Altogether it is an attractive picture of peace and plenty, of hospitality and simple luxury, that is drawn by this visitor to the Schuyler homestead. We see through her eyes its carpeted winter rooms, its hail covered with tiled oilcloth and hung with family portraits, its vine-covered stoeps, provided with ledges for the birds, and affording “pleasant views of the winding river and the, distant hills.” Such a picture relieves pleasantly the arid waste of historical statistics.
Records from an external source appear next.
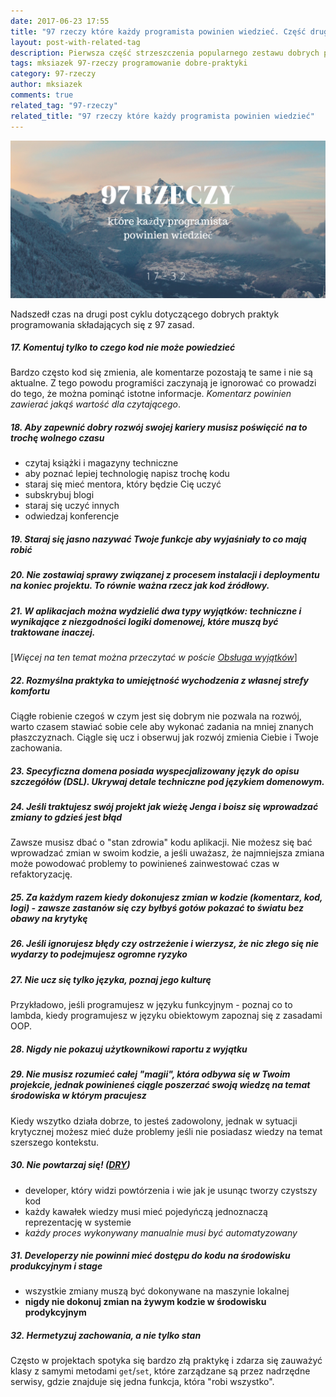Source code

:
 ```yaml
---
date: 2017-06-23 17:55
title: "97 rzeczy które każdy programista powinien wiedzieć. Część druga (17-32)"
layout: post-with-related-tag
description: Pierwsza część strzeszczenia popularnego zestawu dobrych praktyk stworzonych przez najlepszych programistów
tags: mksiazek 97-rzeczy programowanie dobre-praktyki
category: 97-rzeczy
author: mksiazek
comments: true
related_tag: "97-rzeczy"
related_title: "97 rzeczy które każdy programista powinien wiedzieć"
---
```


![97 rzeczy](/assets/images/2017/06/97rzeczy/2.png)

Nadszedł czas na drugi post cyklu dotyczącego dobrych praktyk programowania składających się z 97 zasad.

<div class="feat"></div>

##### 17. Komentuj tylko to czego kod nie może powiedzieć
Bardzo często kod się zmienia, ale komentarze pozostają te same i nie są aktualne. Z tego powodu programiści
zaczynają je ignorować co prowadzi do tego, że można pominąć istotne informacje. *Komentarz powinien zawierać jakąś
wartość dla czytającego*.

##### 18. Aby zapewnić dobry rozwój swojej kariery musisz poświęcić na to trochę wolnego czasu
- czytaj książki i magazyny techniczne
- aby poznać lepiej technologię napisz trochę kodu
- staraj się mieć mentora, który będzie Cię uczyć
- subskrybuj blogi
- staraj się uczyć innych
- odwiedzaj konferencje

##### 19. Staraj się jasno nazywać Twoje funkcje aby wyjaśniały to co mają robić

##### 20. Nie zostawiaj sprawy związanej z procesem instalacji i deploymentu na koniec projektu. To równie ważna rzecz jak kod źródłowy.

##### 21. W aplikacjach można wydzielić dwa typy wyjątków: techniczne i wynikające z niezgodności logiki domenowej, które muszą być traktowane inaczej.
[*Więcej na ten temat można przeczytać w poście [Obsługa wyjątków](/dsp2017-mateusz/2017/04/30/kruaza-obsluga-wyjatkow.html)*]

##### 22. Rozmyślna praktyka to umiejętność wychodzenia z własnej strefy komfortu
Ciągłe robienie czegoś w czym jest się dobrym nie pozwala na rozwój, warto czasem stawiać sobie cele aby wykonać
zadania na mniej znanych płaszczyznach. Ciągle się ucz i obserwuj jak rozwój zmienia Ciebie i Twoje zachowania.

##### 23. Specyficzna domena posiada wyspecjalizowany język do opisu szczegółów (DSL). Ukrywaj detale techniczne pod językiem domenowym.

##### 24. Jeśli traktujesz swój projekt jak wieżę Jenga i boisz się wprowadzać zmiany to gdzieś jest błąd
Zawsze musisz dbać o "stan zdrowia" kodu aplikacji. Nie możesz się bać wprowadzać zmian w swoim kodzie, a jeśli uważasz,
że najmniejsza zmiana może powodować problemy to powinieneś zainwestować czas w refaktoryzację.

##### 25. Za każdym razem kiedy dokonujesz zmian w kodzie (komentarz, kod, logi) - zawsze zastanów się czy byłbyś gotów pokazać to światu bez obawy na krytykę

##### 26. Jeśli ignorujesz błędy czy ostrzeżenie i wierzysz, że nic złego się nie wydarzy to podejmujesz ogromne ryzyko
 
##### 27. Nie ucz się tylko języka, poznaj jego kulturę
Przykładowo, jeśli programujesz w języku funkcyjnym - poznaj co to lambda, kiedy programujesz w języku obiektowym
zapoznaj się z zasadami OOP.

##### 28. Nigdy nie pokazuj użytkownikowi raportu z wyjątku

##### 29. Nie musisz rozumieć całej "magii", która odbywa się w Twoim projekcie, jednak powinieneś ciągle poszerzać swoją wiedzę na temat środowiska w którym pracujesz
Kiedy wszytko działa dobrze, to jesteś zadowolony, jednak w sytuacji krytycznej możesz mieć duże problemy jeśli nie
posiadasz wiedzy na temat szerszego kontekstu.

##### 30. Nie powtarzaj się! ([DRY](https://pl.wikipedia.org/wiki/DRY))
- developer, który widzi powtórzenia i wie jak je usunąc tworzy czystszy kod
- każdy kawałek wiedzy musi mieć pojedyńczą jednoznaczą reprezentację w systemie
- *każdy proces wykonywany manualnie musi być automatyzowany*

##### 31. Developerzy nie powinni mieć dostępu do kodu na środowisku produkcyjnym i stage
- wszystkie zmiany muszą być dokonywane na maszynie lokalnej
- **nigdy nie dokonuj zmian na żywym kodzie w środowisku prodykcyjnym**

##### 32. Hermetyzuj zachowania, a nie tylko stan
Często w projektach spotyka się bardzo złą praktykę i zdarza się zauważyć klasy z samymi metodami `get`/`set`, które
zarządzane są przez nadrzędne serwisy, gdzie znajduje się jedna funkcja, która "robi wszystko".
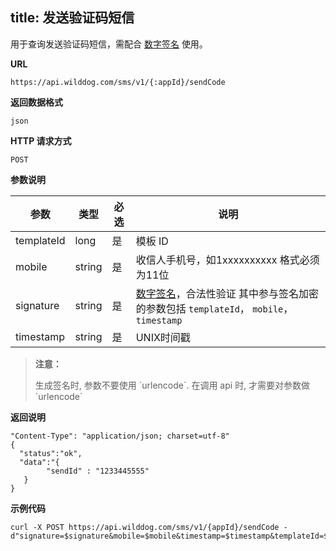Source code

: 
title: 发送验证码短信
---

用于查询发送验证码短信，需配合 [数字签名](/guide/sms/signature.html#生成数字签名的方法) 使用。

**URL**

```
https://api.wilddog.com/sms/v1/{:appId}/sendCode
```

**返回数据格式**

```
json
```

**HTTP 请求方式**  
  
```
POST    
```
    
**参数说明**
    
|参数           |类型           |必选       |说明|
|--------------|--------------|----------|---|
|templateId     |long            |是         |模板 ID|
|mobile          |string         |是         |收信人手机号，如1xxxxxxxxxx 格式必须为11位|
|signature      |string         |是         |[数字签名](/guide/sms/signature.html#生成数字签名的方法)，合法性验证 其中参与签名加密的参数包括 `templateId`， `mobile`，`timestamp`|
|timestamp      |string         |是         |UNIX时间戳|
    

<blockquote class="warning">
  <p><strong>注意：</strong></p>
  生成签名时, 参数不要使用 `urlencode`. 在调用 api 时, 才需要对参数做 `urlencode`
</blockquote>



**返回说明**

```
"Content-Type": "application/json; charset=utf-8"
{
  "status":"ok",
  "data":"{
        "sendId" : "1233445555"
   }
}
```

**示例代码**

```
curl -X POST https://api.wilddog.com/sms/v1/{appId}/sendCode -
d"signature=$signature&mobile=$mobile&timestamp=$timestamp&templateId=$templateId"	

```	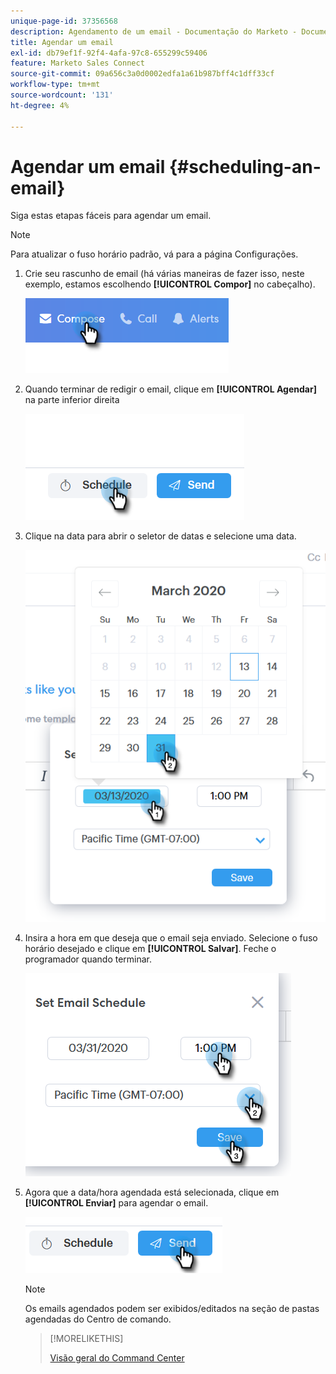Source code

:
 ```yaml
---
unique-page-id: 37356568
description: Agendamento de um email - Documentação do Marketo - Documentação do produto
title: Agendar um email
exl-id: db79ef1f-92f4-4afa-97c8-655299c59406
feature: Marketo Sales Connect
source-git-commit: 09a656c3a0d0002edfa1a61b987bff4c1dff33cf
workflow-type: tm+mt
source-wordcount: '131'
ht-degree: 4%

---
```


# Agendar um email {#scheduling-an-email}

Siga estas etapas fáceis para agendar um email.

>[!NOTE]
>
>Para atualizar o fuso horário padrão, vá para a página Configurações.

1. Crie seu rascunho de email (há várias maneiras de fazer isso, neste exemplo, estamos escolhendo **[!UICONTROL Compor]** no cabeçalho).

   ![](assets/one-1.png)

1. Quando terminar de redigir o email, clique em **[!UICONTROL Agendar]** na parte inferior direita

   ![](assets/two-1.png)

1. Clique na data para abrir o seletor de datas e selecione uma data.

   ![](assets/three-1.png)

1. Insira a hora em que deseja que o email seja enviado. Selecione o fuso horário desejado e clique em **[!UICONTROL Salvar]**. Feche o programador quando terminar.

   ![](assets/four-1.png)

1. Agora que a data/hora agendada está selecionada, clique em **[!UICONTROL Enviar]** para agendar o email.

   ![](assets/five-1.png)

   >[!NOTE]
   >
   >Os emails agendados podem ser exibidos/editados na seção de pastas agendadas do Centro de comando.

   >[!MORELIKETHIS]
   >
   >[Visão geral do Command Center](/help/marketo/product-docs/marketo-sales-connect/email/command-center/command-center-overview.md)

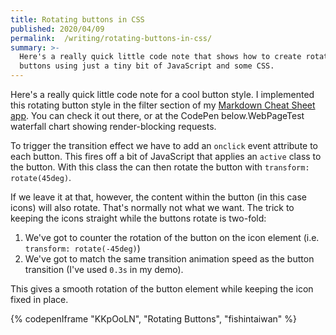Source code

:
 ```yaml
---
title: Rotating buttons in CSS
published: 2020/04/09
permalink:  /writing/rotating-buttons-in-css/
summary: >-
  Here's a really quick little code note that shows how to create rotating
  buttons using just a tiny bit of JavaScript and some CSS.
---
```


Here's a really quick little code note for a cool button style. I implemented this rotating button style in the filter section of my [Markdown Cheat Sheet app](https://markdown.fershad.com). You can check it out there, or at the CodePen below.WebPageTest waterfall chart showing render-blocking requests.

To trigger the transition effect we have to add an `onclick` event attribute to each button. This fires off a bit of JavaScript that applies an `active` class to the button. With this class the can then rotate the button with `transform: rotate(45deg)`.

If we leave it at that, however, the content within the button (in this case icons) will also rotate. That's normally not what we want. The trick to keeping the icons straight while the buttons rotate is two-fold:

1. We've got to counter the rotation of the button on the icon element (i.e. `transform: rotate(-45deg)`)
2. We've got to match the same transition animation speed as the button transition (I've used `0.3s` in my demo).

This gives a smooth rotation of the button element while keeping the icon fixed in place.

{% codepenIframe "KKpOoLN", "Rotating Buttons", "fishintaiwan" %}
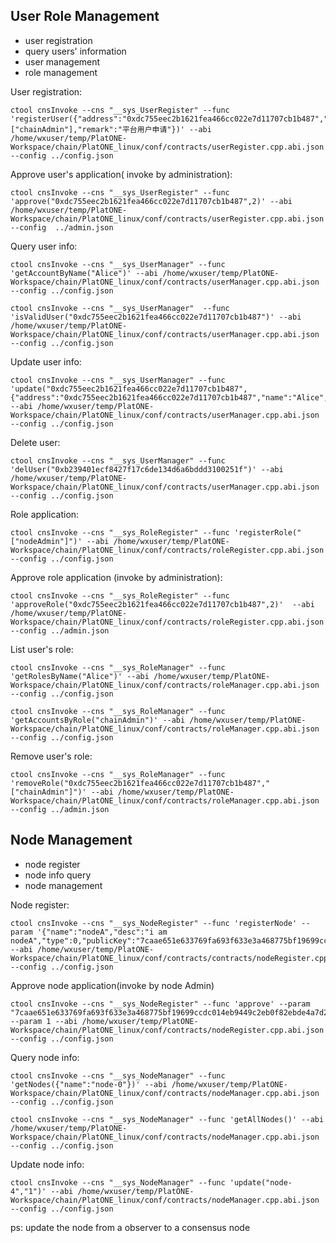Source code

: ## User Role Management

+ user registration
+ query users' information
+ user management
+ role management

User registration:

```shell
ctool cnsInvoke --cns "__sys_UserRegister" --func 'registerUser({"address":"0xdc755eec2b1621fea466cc022e7d11707cb1b487","name":"Alice","mobile":"13111111111","email":"alice@wx.bc.com","roles":["chainAdmin"],"remark":"平台用户申请"})' --abi /home/wxuser/temp/PlatONE-Workspace/chain/PlatONE_linux/conf/contracts/userRegister.cpp.abi.json --config ../config.json
```

Approve user's application( invoke by administration):

```shell
ctool cnsInvoke --cns "__sys_UserRegister" --func 'approve("0xdc755eec2b1621fea466cc022e7d11707cb1b487",2)' --abi /home/wxuser/temp/PlatONE-Workspace/chain/PlatONE_linux/conf/contracts/userRegister.cpp.abi.json --config  ../admin.json 
```

Query user info:

```shell
ctool cnsInvoke --cns "__sys_UserManager" --func 'getAccountByName("Alice")' --abi /home/wxuser/temp/PlatONE-Workspace/chain/PlatONE_linux/conf/contracts/userManager.cpp.abi.json --config ../config.json  
```

```shell
ctool cnsInvoke --cns "__sys_UserManager"  --func 'isValidUser("0xdc755eec2b1621fea466cc022e7d11707cb1b487")' --abi /home/wxuser/temp/PlatONE-Workspace/chain/PlatONE_linux/conf/contracts/userManager.cpp.abi.json --config ../config.json 
```

Update user info: 

```shell
ctool cnsInvoke --cns "__sys_UserManager" --func 'update("0xdc755eec2b1621fea466cc022e7d11707cb1b487",{"address":"0xdc755eec2b1621fea466cc022e7d11707cb1b487","name":"Alice","mobile":"1312222","email":"123@qq.com","status":0})' --abi /home/wxuser/temp/PlatONE-Workspace/chain/PlatONE_linux/conf/contracts/userManager.cpp.abi.json --config ../config.json 
```

Delete user:

```shell
ctool cnsInvoke --cns "__sys_UserManager" --func 'delUser("0xb239401ecf8427f17c6de134d6a6bddd3100251f")' --abi /home/wxuser/temp/PlatONE-Workspace/chain/PlatONE_linux/conf/contracts/userManager.cpp.abi.json --config ../config.json
```

Role application:

```shell
ctool cnsInvoke --cns "__sys_RoleRegister" --func 'registerRole("["nodeAdmin"]")' --abi /home/wxuser/temp/PlatONE-Workspace/chain/PlatONE_linux/conf/contracts/roleRegister.cpp.abi.json --config ../config.json
```

Approve role application (invoke by administration):

```shell
ctool cnsInvoke --cns "__sys_RoleRegister" --func 'approveRole("0xdc755eec2b1621fea466cc022e7d11707cb1b487",2)'  --abi /home/wxuser/temp/PlatONE-Workspace/chain/PlatONE_linux/conf/contracts/roleRegister.cpp.abi.json --config ../admin.json 
```

List user's role:

```shell
ctool cnsInvoke --cns "__sys_RoleManager" --func 'getRolesByName("Alice")' --abi /home/wxuser/temp/PlatONE-Workspace/chain/PlatONE_linux/conf/contracts/roleManager.cpp.abi.json --config ../config.json 
```

```shell
ctool cnsInvoke --cns "__sys_RoleManager" --func 'getAccountsByRole("chainAdmin")' --abi /home/wxuser/temp/PlatONE-Workspace/chain/PlatONE_linux/conf/contracts/roleManager.cpp.abi.json --config ../config.json
```

Remove user's role:

```shell
ctool cnsInvoke --cns "__sys_RoleManager" --func 'removeRole("0xdc755eec2b1621fea466cc022e7d11707cb1b487","["chainAdmin"]")' --abi /home/wxuser/temp/PlatONE-Workspace/chain/PlatONE_linux/conf/contracts/roleManager.cpp.abi.json --config ../admin.json
```



## Node Management

+ node register
+ node info query
+ node management

Node register:

```shell
ctool cnsInvoke --cns "__sys_NodeRegister" --func 'registerNode' --param '{"name":"nodeA","desc":"i am nodeA","type":0,"publicKey":"7caae651e633769fa693f633e3a468775bf19699ccdc014eb9449c2eb0f82ebde4a7d28c9b846d2df02d1e7f7e1460fbb31eb83c6faf208dcbfd4f2944d31c61","externalIP":"127.0.0.1","internalIP":"127.0.0.1","rpcPort":6793,"p2pPort":16793,"root":false}' --abi /home/wxuser/temp/PlatONE-Workspace/chain/PlatONE_linux/conf/contracts/contracts/nodeRegister.cpp.abi.json --config ../config.json
```

Approve node application(invoke by node Admin)

```shell
ctool cnsInvoke --cns "__sys_NodeRegister" --func 'approve' --param "7caae651e633769fa693f633e3a468775bf19699ccdc014eb9449c2eb0f82ebde4a7d28c9b846d2df02d1e7f7e1460fbb31eb83c6faf208dcbfd4f2944d31c61" --param 1 --abi /home/wxuser/temp/PlatONE-Workspace/chain/PlatONE_linux/conf/contracts/nodeRegister.cpp.abi.json --config ../config.json
```


Query node info:

```shell
ctool cnsInvoke --cns "__sys_NodeManager" --func 'getNodes({"name":"node-0"})' --abi /home/wxuser/temp/PlatONE-Workspace/chain/PlatONE_linux/conf/contracts/nodeManager.cpp.abi.json --config ../config.json
```

```shell
ctool cnsInvoke --cns "__sys_NodeManager" --func 'getAllNodes()' --abi /home/wxuser/temp/PlatONE-Workspace/chain/PlatONE_linux/conf/contracts/nodeManager.cpp.abi.json --config ../config.json
```

Update node info:

```shell
ctool cnsInvoke --cns "__sys_NodeManager" --func 'update("node-4","1")' --abi /home/wxuser/temp/PlatONE-Workspace/chain/PlatONE_linux/conf/contracts/nodeManager.cpp.abi.json --config ../config.json 
```

ps: update the node from a observer to a consensus node


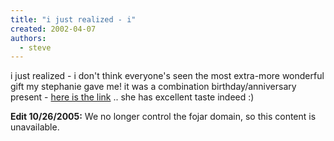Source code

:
 ```yaml
---
title: "i just realized - i"
created: 2002-04-07
authors: 
  - steve
---
```


i just realized - i don't think everyone's seen the most extra-more wonderful gift my stephanie gave me! it was a combination birthday/anniversary present - [here is the link](http://fojar.com/~steve/pics/gift) .. she has excellent taste indeed :)

**Edit 10/26/2005:** We no longer control the fojar domain, so this content is unavailable.
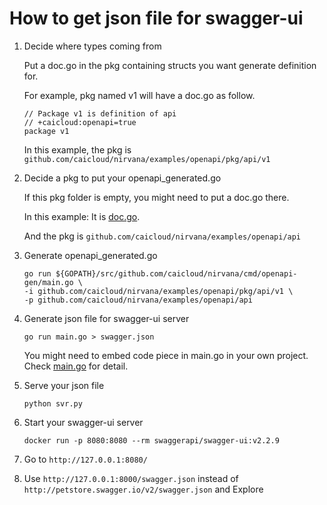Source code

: # How to get json file for swagger-ui

1. Decide where types coming from

   Put a doc.go in the pkg containing structs you want generate definition for.

   For example, pkg named v1 will have a doc.go as follow.

   ```
   // Package v1 is definition of api
   // +caicloud:openapi=true
   package v1
   ```

   In this example, the pkg is `github.com/caicloud/nirvana/examples/openapi/pkg/api/v1`

2. Decide a pkg to put your openapi_generated.go

   If this pkg folder is empty, you might need to put a doc.go there.

   In this example:
   It is [doc.go](./api/doc.go).

   And the pkg is `github.com/caicloud/nirvana/examples/openapi/api`

3. Generate openapi_generated.go

   ```
   go run ${GOPATH}/src/github.com/caicloud/nirvana/cmd/openapi-gen/main.go \
   -i github.com/caicloud/nirvana/examples/openapi/pkg/api/v1 \
   -p github.com/caicloud/nirvana/examples/openapi/api
   ```

4. Generate json file for swagger-ui server

   ```
   go run main.go > swagger.json
   ```

   You might need to embed code piece in main.go in your own project.
   Check [main.go](./main.go) for detail.

5. Serve your json file

   ```
   python svr.py
   ```

6. Start your swagger-ui server

   `docker run -p 8080:8080 --rm swaggerapi/swagger-ui:v2.2.9`

7. Go to `http://127.0.0.1:8080/`

8. Use `http://127.0.0.1:8000/swagger.json` instead of `http://petstore.swagger.io/v2/swagger.json` and Explore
But the reader who dwells too long on the picturesque aspects of manors and patroonships is likely to forget that New Netherland was peopled for the most part by colonists who were neither patroons nor lords of manors. It was the small proprietors who eventually predominated on western Long Island, on Staten Island, and along the Hudson. “In the end,” it has been well said, “this form of grant played a more important part in the development of the province than did the larger fiefs for which such detailed provision was made.”